Pharmacy Diabetes

I-7.1 Insulin-Overview

Exogenous Insulin
Insulin is hormone that is used as a medicine to treat elevated blood glucose levels in number of conditions including type 1 diabetes, type 2 diabetes, gestational diabetes, and complications of diabetes such as ketoacidosis and hyperosmolar hyperglycaemic state.

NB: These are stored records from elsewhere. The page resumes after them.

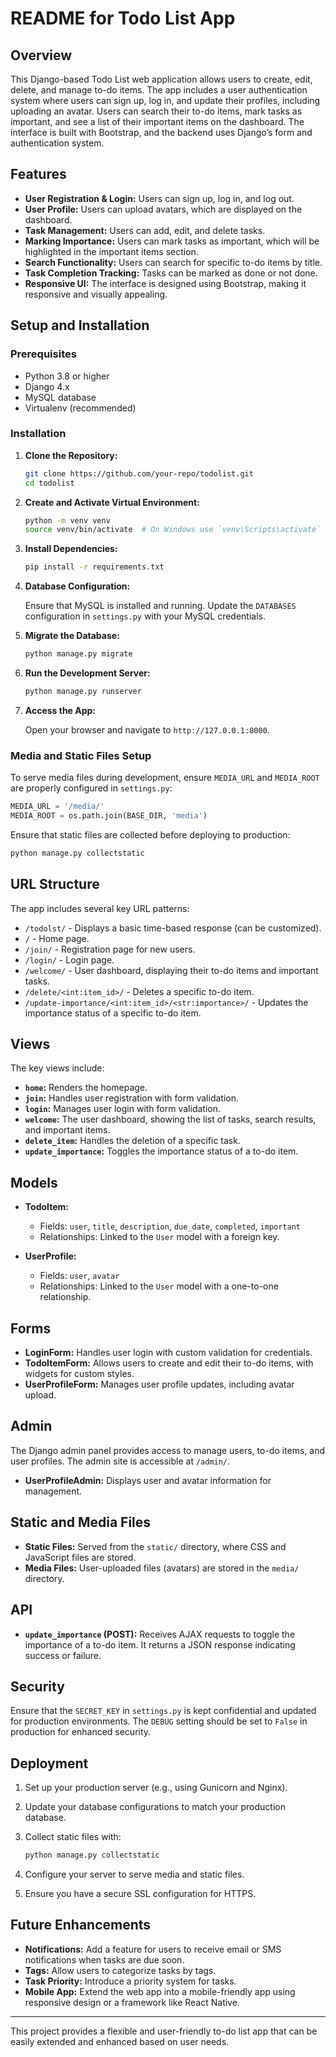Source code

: # README for Todo List App

## Overview

This Django-based Todo List web application allows users to create, edit, delete, and manage to-do items. The app includes a user authentication system where users can sign up, log in, and update their profiles, including uploading an avatar. Users can search their to-do items, mark tasks as important, and see a list of their important items on the dashboard. The interface is built with Bootstrap, and the backend uses Django’s form and authentication system.

## Features

- **User Registration & Login:** Users can sign up, log in, and log out.
- **User Profile:** Users can upload avatars, which are displayed on the dashboard.
- **Task Management:** Users can add, edit, and delete tasks.
- **Marking Importance:** Users can mark tasks as important, which will be highlighted in the important items section.
- **Search Functionality:** Users can search for specific to-do items by title.
- **Task Completion Tracking:** Tasks can be marked as done or not done.
- **Responsive UI:** The interface is designed using Bootstrap, making it responsive and visually appealing.

## Setup and Installation

### Prerequisites

- Python 3.8 or higher
- Django 4.x
- MySQL database
- Virtualenv (recommended)

### Installation

1. **Clone the Repository:**

   ```bash
   git clone https://github.com/your-repo/todolist.git
   cd todolist
   ```

2. **Create and Activate Virtual Environment:**

   ```bash
   python -m venv venv
   source venv/bin/activate  # On Windows use `venv\Scripts\activate`
   ```

3. **Install Dependencies:**

   ```bash
   pip install -r requirements.txt
   ```

4. **Database Configuration:**

   Ensure that MySQL is installed and running. Update the `DATABASES` configuration in `settings.py` with your MySQL credentials.

5. **Migrate the Database:**

   ```bash
   python manage.py migrate
   ```

6. **Run the Development Server:**

   ```bash
   python manage.py runserver
   ```

7. **Access the App:**

   Open your browser and navigate to `http://127.0.0.1:8000`.

### Media and Static Files Setup

To serve media files during development, ensure `MEDIA_URL` and `MEDIA_ROOT` are properly configured in `settings.py`:

```python
MEDIA_URL = '/media/'
MEDIA_ROOT = os.path.join(BASE_DIR, 'media')
```

Ensure that static files are collected before deploying to production:

```bash
python manage.py collectstatic
```

## URL Structure

The app includes several key URL patterns:

- `/todolst/` - Displays a basic time-based response (can be customized).
- `/` - Home page.
- `/join/` - Registration page for new users.
- `/login/` - Login page.
- `/welcome/` - User dashboard, displaying their to-do items and important tasks.
- `/delete/<int:item_id>/` - Deletes a specific to-do item.
- `/update-importance/<int:item_id>/<str:importance>/` - Updates the importance status of a specific to-do item.

## Views

The key views include:

- **`home`:** Renders the homepage.
- **`join`:** Handles user registration with form validation.
- **`login`:** Manages user login with form validation.
- **`welcome`:** The user dashboard, showing the list of tasks, search results, and important items.
- **`delete_item`:** Handles the deletion of a specific task.
- **`update_importance`:** Toggles the importance status of a to-do item.

## Models

- **TodoItem:**
  - Fields: `user`, `title`, `description`, `due_date`, `completed`, `important`
  - Relationships: Linked to the `User` model with a foreign key.

- **UserProfile:**
  - Fields: `user`, `avatar`
  - Relationships: Linked to the `User` model with a one-to-one relationship.

## Forms

- **LoginForm:** Handles user login with custom validation for credentials.
- **TodoItemForm:** Allows users to create and edit their to-do items, with widgets for custom styles.
- **UserProfileForm:** Manages user profile updates, including avatar upload.

## Admin

The Django admin panel provides access to manage users, to-do items, and user profiles. The admin site is accessible at `/admin/`.

- **UserProfileAdmin:** Displays user and avatar information for management.

## Static and Media Files

- **Static Files:** Served from the `static/` directory, where CSS and JavaScript files are stored.
- **Media Files:** User-uploaded files (avatars) are stored in the `media/` directory.

## API

- **`update_importance` (POST):** Receives AJAX requests to toggle the importance of a to-do item. It returns a JSON response indicating success or failure.

## Security

Ensure that the `SECRET_KEY` in `settings.py` is kept confidential and updated for production environments. The `DEBUG` setting should be set to `False` in production for enhanced security.

## Deployment

1. Set up your production server (e.g., using Gunicorn and Nginx).
2. Update your database configurations to match your production database.
3. Collect static files with:

   ```bash
   python manage.py collectstatic
   ```

4. Configure your server to serve media and static files.
5. Ensure you have a secure SSL configuration for HTTPS.

## Future Enhancements

- **Notifications:** Add a feature for users to receive email or SMS notifications when tasks are due soon.
- **Tags:** Allow users to categorize tasks by tags.
- **Task Priority:** Introduce a priority system for tasks.
- **Mobile App:** Extend the web app into a mobile-friendly app using responsive design or a framework like React Native.

---

This project provides a flexible and user-friendly to-do list app that can be easily extended and enhanced based on user needs.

Since insulin is a protein, it must be given as an injection, usually subcutaneously, but occasionally can be injected into a vein or muscle. Insulin can be delivered via a syringe, insulin pen or insulin pump depending on the preference of the person with diabetes.

Insulin Pen

Insulin Pump

In an individual that does not have diabetes insulin is produced in the islet cells of the pancreas. This helps regulate glucose (the body’s primary energy source) from carbohydrates where it then enters the bloodstream. Insulin helps glucose enter the cells where it can be used as energy.
Insulin also helps store excess glucose in the liver (as glycogen). When insulin levels are low the liver will release glycogen in the form of glucose. Between these two steps endogenous insulin allows glucose levels to be kept within a narrow range.
The goal of insulin therapy is to keep an individual with diabetes (no matter what type!) well by keeping blood glucose levels in a healthy range. The heathy glucose level range for each individual depends on many factors including age, how long the person has had diabetes, other health conditions and medications that cause hypoglycaemia (person centred care).
While there are many different types of insulin, the two main roles of therapy are to keep an individual’s glucose levels stable when a person is not eating (when the liver is releasing glucose from its glycogen stores) with long, ultralong or intermediate acting insulin and to maintain glucose levels after eating, using short or rapid acting insulin.
  • Ultralong, long or intermediate acting insulin
Also known as basal or background insulin this is usually the first type of insulin therapy that is initiated in type 2 diabetes. These insulins can be given irrespective of a meal and are administered once or twice a day. Examples of basal insulin include Detemir. (Levemir), Glargine (Optusilin, Toujeo), Degludec (found in Ryzodeg), Protophane, and Humulin NPH.
  • Short acting or ultrashort acting insulin
This helps prevent glucose levels rising after meals and are usually given with each or just before a meal. They are often referred to a mealtime or prandial insulin. Examples of these include ultra-rapid acting (Fiasp), and rapid acting insulin Inulin lispro (Humalog), Insulin aspart (Novorapid), and Insulin glulisine (Apidra).
  • Premixed insulin
There is also premixed insulin that is a combination of short acting and basal insulin in the one dose. This is usually given to decrease the number of injections per day. These include.
  • Lispro 25%/lispro protamine 75% (Humalog MX 25)
  • Lispro 50%/lispro protamine 50% (Humalog Mix 50)
  • Insulin aspart 30%/insulin aspart protamine 70% (NovoMix 30)
  • Neutral 30%/isophane 70% (Humulin 30/70, Mixtard 30/70)
  • Neutral 50%/isophane 50% (Mixtard 50/50)
  • Coformulation insulin
  • Ryzodeg (degludec 70% and insulin aspart 30%) is the first co-formulation insulin. This means the actions of the individual insulins are independent of each other.